## Required action
Using the entries that follow, state how many lines contain the word "endowed". The response is that number and nothing more.

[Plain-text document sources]
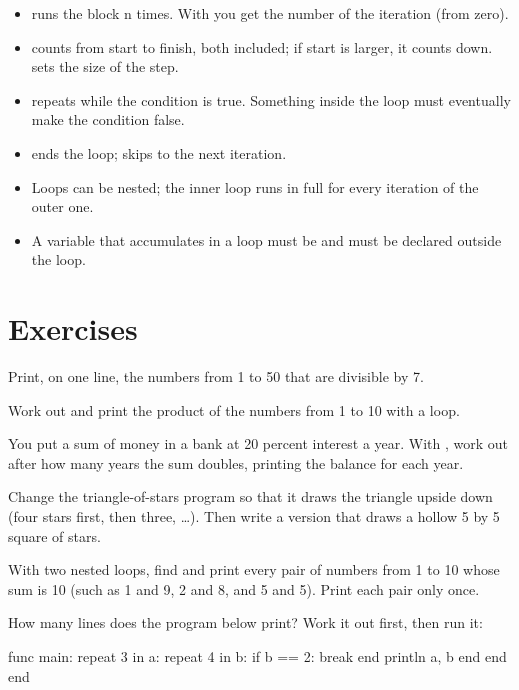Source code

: \begin{summary}
\begin{itemize}
  \item {} runs the block n times. With
         you get the number of the iteration (from
        zero).
  \item {} counts from start to finish,
        both included; if start is larger, it counts down.  sets
        the size of the step.
  \item {} repeats while the condition is true.
        Something inside the loop must eventually make the condition
        false.
  \item {} ends the loop;  skips to the next
        iteration.
  \item Loops can be nested; the inner loop runs in full for every
        iteration of the outer one.
  \item A variable that accumulates in a loop must be  and must
        be declared outside the loop.
\end{itemize}
\end{summary}

\section*{Exercises}

\exercise Print, on one line, the numbers from 1 to 50 that are divisible by
7.

\exercise Work out and print the product of the numbers from 1 to 10 with a
loop.

\exercise You put a sum of money in a bank at 20 percent interest a year.
With , work out after how many years the sum doubles, printing
the balance for each year.

\exercise Change the triangle-of-stars program so that it draws the
triangle upside down (four stars first, then three, \ldots). Then write a
version that draws a hollow 5 by 5 square of stars.

\exercise With two nested loops, find and print every pair of numbers from 1
to 10 whose sum is 10 (such as 1 and 9, 2 and 8, and 5 and 5). Print each
pair only once.

\exercise How many lines does the program below print? Work it out first,
then run it:
\begin{salamcode}
func main:
    repeat 3 in a:
        repeat 4 in b:
            if b == 2: break end
            println a, b
        end
    end
end
\end{salamcode}
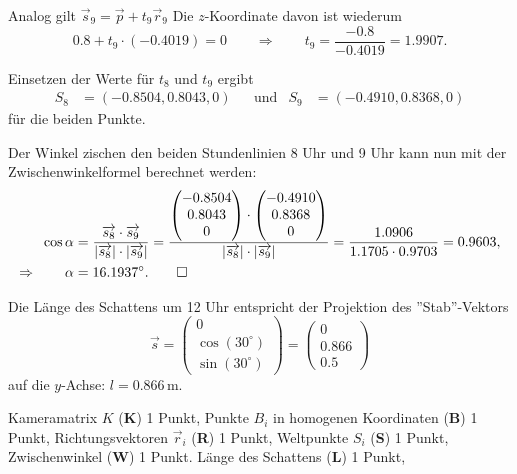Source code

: \begin{loesung}
\begin{teilaufgaben}
Analog gilt $\vec s_9 = \vec {p} + t_9\vec{r}_9$
Die $z$-Koordinate davon ist wiederum
\[
0.8 + t_9\cdot (-0.4019) = 0
\qquad\Rightarrow\qquad
t_9 = \frac{-0.8}{-0.4019}=1.9907.\]

Einsetzen der Werte für $t_8$ und $t_9$ ergibt
\[
\begin{aligned}
S_8&=(-0.8504, 0.8043, 0)
&&\text{und}&
S_9&=(-0.4910, 0.8368, 0)
\end{aligned}
\]
für die beiden Punkte. 

Der Winkel zischen den beiden Stundenlinien 8 Uhr und 9 Uhr kann 
nun mit der Zwischenwinkelformel berechnet werden:
\begin{align*}
\cos\alpha
&=
\frac{\overrightarrow{s_8}\cdot\overrightarrow{s_9}}{|\overrightarrow{s_8}|\cdot|\overrightarrow{s_9}|}
=
\frac{\begin{pmatrix}-0.8504\\ 0.8043\\ 0\end{pmatrix}
\cdot\begin{pmatrix}-0.4910\\ 0.8368\\ 0\end{pmatrix}}
{|\overrightarrow{s_8}|\cdot|\overrightarrow{s_9}|}
=
\frac{1.0906}{1.1705\cdot 0.9703} = 0.9603,
\\
\Rightarrow\qquad
\alpha
&=
16.1937^\circ.
\qedhere
\end{align*}
\item
Die Länge des Schattens um 12 Uhr entspricht der Projektion des ''Stab''-Vektors
\[
  \vec s = \begin{pmatrix} 0\\ \cos(30^\circ) \\ \sin(30^\circ) \end{pmatrix}
  = \begin{pmatrix} 0\\ 0.866 \\ 0.5 \end{pmatrix}
\]
auf die $y$-Achse: $l = 0.866\,$m.
\end{teilaufgaben}
\end{loesung}

\begin{bewertung}
Kameramatrix $K$ ({\bf K}) 1 Punkt,
Punkte $B_i$ in homogenen Koordinaten ({\bf B}) 1 Punkt,
Richtungsvektoren $\vec{r}_i$ ({\bf R}) 1 Punkt,
Weltpunkte $S_i$ ({\bf S}) 1 Punkt,
Zwischenwinkel ({\bf W}) 1 Punkt.
Länge des Schattens ({\bf L}) 1 Punkt,
\end{bewertung}
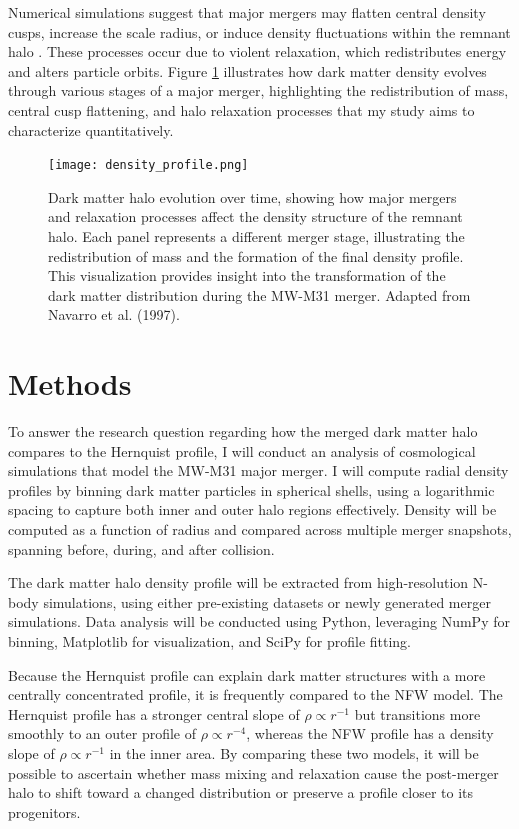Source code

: \documentclass{mnras}
\begin{document}
Numerical simulations suggest that major mergers may flatten central density cusps, increase the scale radius, or induce density fluctuations within the remnant halo \citep[Prada 2019]{Prada2019}. These processes occur due to violent relaxation, which redistributes energy and alters particle orbits. Figure \ref{fig:density_evolution} illustrates how dark matter density evolves through various stages of a major merger, highlighting the redistribution of mass, central cusp flattening, and halo relaxation processes that my study aims to characterize quantitatively.

\begin{figure}
    \centering
    \texttt{[image: density\_profile.png]}
    \caption{Dark matter halo evolution over time, showing how major mergers and relaxation processes affect the density structure of the remnant halo. Each panel represents a different merger stage, illustrating the redistribution of mass and the formation of the final density profile. This visualization provides insight into the transformation of the dark matter distribution during the MW-M31 merger. Adapted from Navarro et al. (1997).}
    \label{fig:density_evolution}
\end{figure}

\section{Methods}

To answer the research question regarding how the merged dark matter halo compares to the Hernquist profile, I will conduct an analysis of cosmological simulations that model the MW-M31 major merger. I will compute radial density profiles by binning dark matter particles in spherical shells, using a logarithmic spacing to capture both inner and outer halo regions effectively. Density will be computed as a function of radius and compared across multiple merger snapshots, spanning before, during, and after collision.

The dark matter halo density profile will be extracted from high-resolution N-body simulations, using either pre-existing datasets or newly generated merger simulations. Data analysis will be conducted using Python, leveraging NumPy for binning, Matplotlib for visualization, and SciPy for profile fitting. 

Because the Hernquist profile can explain dark matter structures with a more centrally concentrated profile, it is frequently compared to the NFW model. The Hernquist profile has a stronger central slope of $\rho \propto r^{-1}$ but transitions more smoothly to an outer profile of $\rho \propto r^{-4}$, whereas the NFW profile has a density slope of $\rho \propto r^{-1}$ in the inner area. By comparing these two models, it will be possible to ascertain whether mass mixing and relaxation cause the post-merger halo to shift toward a changed distribution or preserve a profile closer to its progenitors.
\end{document}
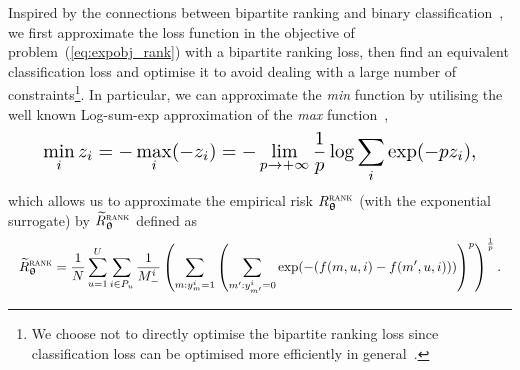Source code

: 
Inspired by the connections between bipartite ranking and binary classification~\cite{ertekin2011equivalence,menon2016bipartite},
we first approximate the loss function in the objective of problem~(\ref{eq:expobj_rank}) with
a bipartite ranking loss, then find an equivalent classification loss and optimise it to 
avoid dealing with a large number of 
constraints\footnote{We choose not to directly optimise the bipartite ranking loss 
since classification loss can be optimised more efficiently in general~\cite{ertekin2011equivalence}.}.
%
In particular, 
we can approximate the \emph{min} function by utilising the well known Log-sum-exp approximation 
of the \emph{max} function~\cite[p. 72]{boyd2004convex},
\begin{equation*}
\resizebox{.9\columnwidth}{!}{$
  \displaystyle \min_i z_i 
= \displaystyle -\max_i (-z_i) 
= \displaystyle -\lim_{p \to +\infty} \frac{1}{p} \log \sum_i \exp(-p z_i),
$}
\end{equation*}
%
which allows us to approximate the empirical risk $R_{{\bm{\uptheta}}}^{\textsc{rank}}$ (with the exponential surrogate)
by $\widetilde R_{{\bm{\uptheta}}}^{\textsc{rank}}$ defined as
\begin{equation*}
\resizebox{\linewidth}{!}{$
\begin{aligned}
\widetilde R_{\upthetabm}^{\textsc{rank}}
= \frac{1}{N} \sum_{u=1}^U \sum_{i \in P_u} \frac{1}{M_-^i} \left( \sum_{m: y_m^i = 1} \left( \sum_{m': y_{m'}^i = 0} 
  \exp(-(f(m, u, i) - f(m', u, i))) \right)^p \right)^\frac{1}{p}.
\end{aligned}
$}
\end{equation*}


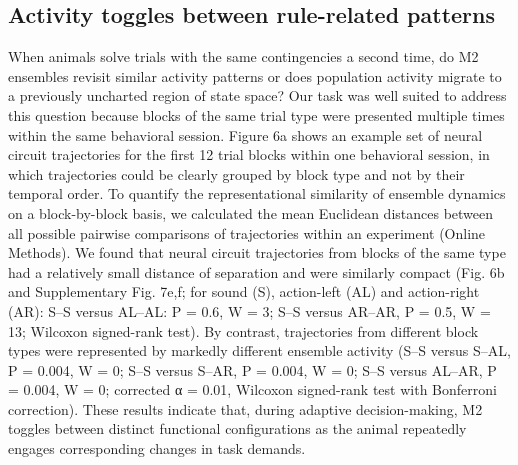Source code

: \subsection{Activity toggles between rule-related patterns}
When animals solve trials with the same contingencies a second time, do M2 ensembles revisit similar activity patterns or does population activity migrate to a previously uncharted region of state space? Our task was well suited to address this question because blocks of the same trial type were presented multiple times within the same behavioral session. Figure 6a shows an example set of neural circuit trajectories for the first 12 trial blocks within one behavioral session, in which trajectories could be clearly grouped by block type and not by their temporal order. To quantify the representational similarity of ensemble dynamics on a block-by-block basis, we calculated the mean Euclidean distances between all possible pairwise comparisons of trajectories within an experiment (Online Methods). We found that neural circuit trajectories from blocks of the same type had a relatively small distance of separation and were similarly compact (Fig. 6b and Supplementary Fig. 7e,f; for sound (S), action-left (AL) and action-right (AR): S–S versus AL–AL: P = 0.6, W = 3; S–S versus AR–AR, P = 0.5, W = 13; Wilcoxon signed-rank test). By contrast, trajectories from different block types were represented by markedly different ensemble activity (S–S versus S–AL, P = 0.004, W = 0; S–S versus S–AR, P = 0.004, W = 0; S–S versus AL–AR, P = 0.004, W = 0; corrected α = 0.01, Wilcoxon signed-rank test with Bonferroni correction). These results indicate that, during adaptive decision-making, M2 toggles between distinct functional configurations as the animal repeatedly engages corresponding changes in task demands.

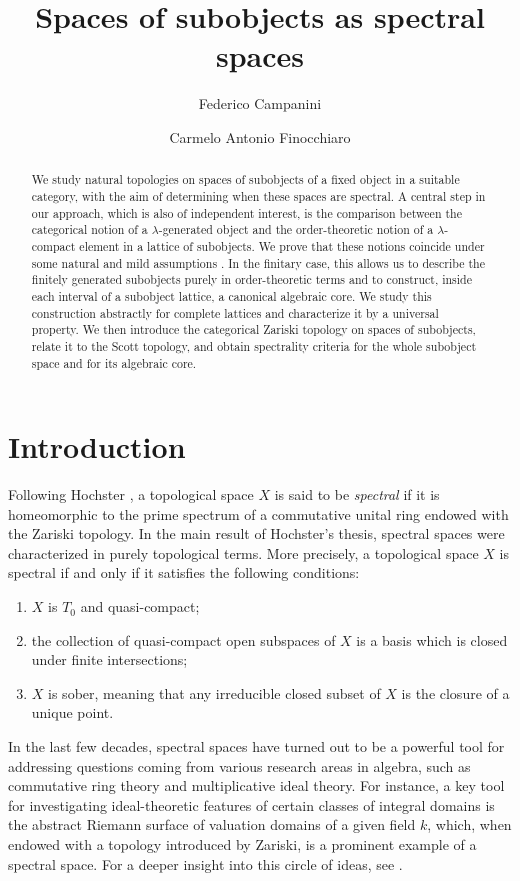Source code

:\documentclass{amsproc}
\title{Spaces of subobjects as spectral spaces}
\author[F. Campanini]{Federico Campanini}
\author[C. A. Finocchiaro]{Carmelo Antonio Finocchiaro}
\theoremstyle{definition}
\theoremstyle{plain}
\theoremstyle{remark}
\numberwithin{equation}{section}
\begin{document}
\begin{abstract}
We study natural topologies on spaces of subobjects of a fixed object in a suitable category, with the aim of determining when these spaces are spectral. A central step in our approach, which is also of independent interest, is the comparison between the categorical notion of a $\lambda$-generated object and the order-theoretic notion of a $\lambda$-compact element in a lattice of subobjects. We prove that these notions coincide under some natural and mild assumptions . In the finitary case, this allows us to describe the finitely generated subobjects purely in order-theoretic terms and to construct, inside each interval of a subobject lattice, a canonical algebraic core. We study this construction abstractly for complete lattices and characterize it by a universal property. We then introduce the categorical Zariski topology on spaces of subobjects, relate it to the Scott topology, and obtain spectrality criteria for the whole subobject space and for its algebraic core.
\end{abstract}

\maketitle

\section{Introduction}


Following Hochster \cite{hochster_spectral}, a topological space $X$ is said to be {\em spectral} if it is homeomorphic to the prime spectrum of a commutative unital ring endowed with the Zariski topology. In the main result of Hochster's thesis, spectral spaces were characterized in purely topological terms. More precisely, a topological space $X$ is spectral if and only if it satisfies the following conditions:
\begin{enumerate}
    \item
    $X$ is $T_0$ and quasi-compact;
    \item
    the collection of quasi-compact open subspaces of $X$ is a basis which is closed under finite intersections;
    \item
    $X$ is sober, meaning that any irreducible closed subset of $X$ is the closure of a unique point.
\end{enumerate}

In the last few decades, spectral spaces have turned out to be a powerful tool for addressing questions coming from various research areas in algebra, such as commutative ring theory and multiplicative ideal theory. For instance, a key tool for investigating ideal-theoretic features of certain classes of integral domains is the abstract Riemann surface of valuation domains of a given field $k$, which, when endowed with a topology introduced by Zariski, is a prominent example of a spectral space. For a deeper insight into this circle of ideas, see \cite{fifolo_transactions}.
\end{document}
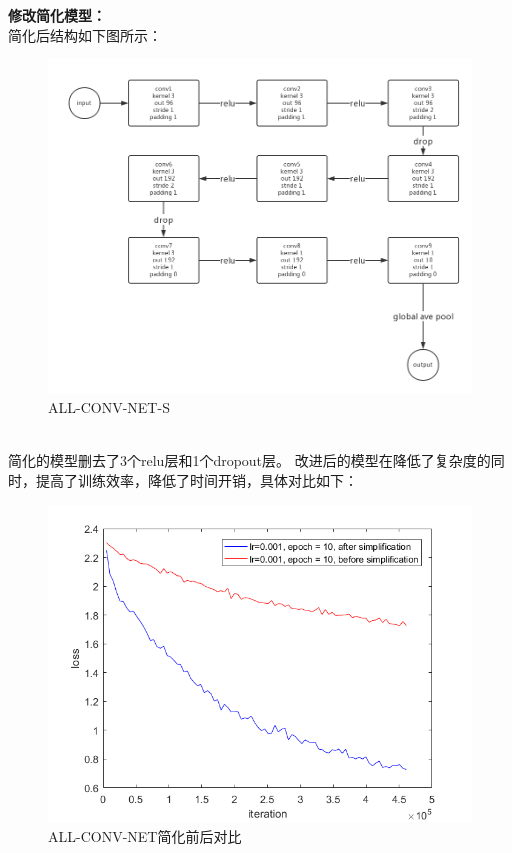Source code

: \documentclass[a4paper,UTF8]{article}
\numberwithin{equation}{section}
\begin{document}
\begin{enumerate}
\textbf{修改简化模型：}\\
简化后结构如下图所示：
\begin{figure}[!h]
	\centering   
	\includegraphics[scale=0.3]{ng2.png}  
	\caption{ALL-CONV-NET-S} 
	\label{ng2}
\end{figure}\\
简化的模型删去了3个relu层和1个dropout层。
改进后的模型在降低了复杂度的同时，提高了训练效率，降低了时间开销，具体对比如下：
\begin{figure}[!h]
	\centering   
	\includegraphics[scale=0.5]{after-before-simplification.png}  
	\caption{ALL-CONV-NET简化前后对比} 
	\label{acn0}
\end{figure}\\

\end{enumerate}
\end{document}
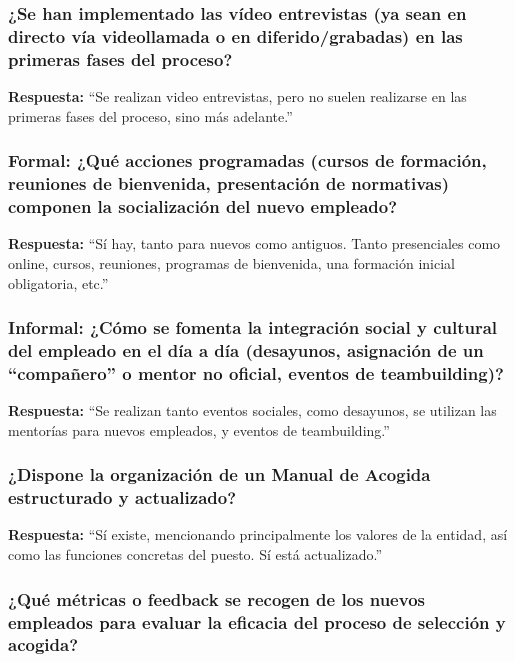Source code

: \subsubsection*{¿Se han implementado las vídeo entrevistas (ya sean en directo vía videollamada o en diferido/grabadas) en las primeras fases del proceso?}

\textbf{Respuesta:}\newline
``Se realizan video entrevistas, pero no suelen realizarse en las primeras fases del proceso, sino más adelante.''

\subsubsection*{Formal: ¿Qué acciones programadas (cursos de formación, reuniones de bienvenida, presentación de normativas) componen la socialización del nuevo empleado?}

\textbf{Respuesta:}\newline
``Sí hay, tanto para nuevos como antiguos. Tanto presenciales como online, cursos, reuniones, programas de bienvenida, una formación inicial obligatoria, etc.''

\subsubsection*{Informal: ¿Cómo se fomenta la integración social y cultural del empleado en el día a día (desayunos, asignación de un ``compañero'' o mentor no oficial, eventos de teambuilding)?}

\textbf{Respuesta:}\newline
``Se realizan tanto eventos sociales, como desayunos, se utilizan las mentorías para nuevos empleados, y eventos de teambuilding.''

\subsubsection*{¿Dispone la organización de un Manual de Acogida estructurado y actualizado?}

\textbf{Respuesta:}\newline
``Sí existe, mencionando principalmente los valores de la entidad, así como las funciones concretas del puesto. Sí está actualizado.''

\subsubsection*{¿Qué métricas o feedback se recogen de los nuevos empleados para evaluar la eficacia del proceso de selección y acogida?}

## Result of the exercise
2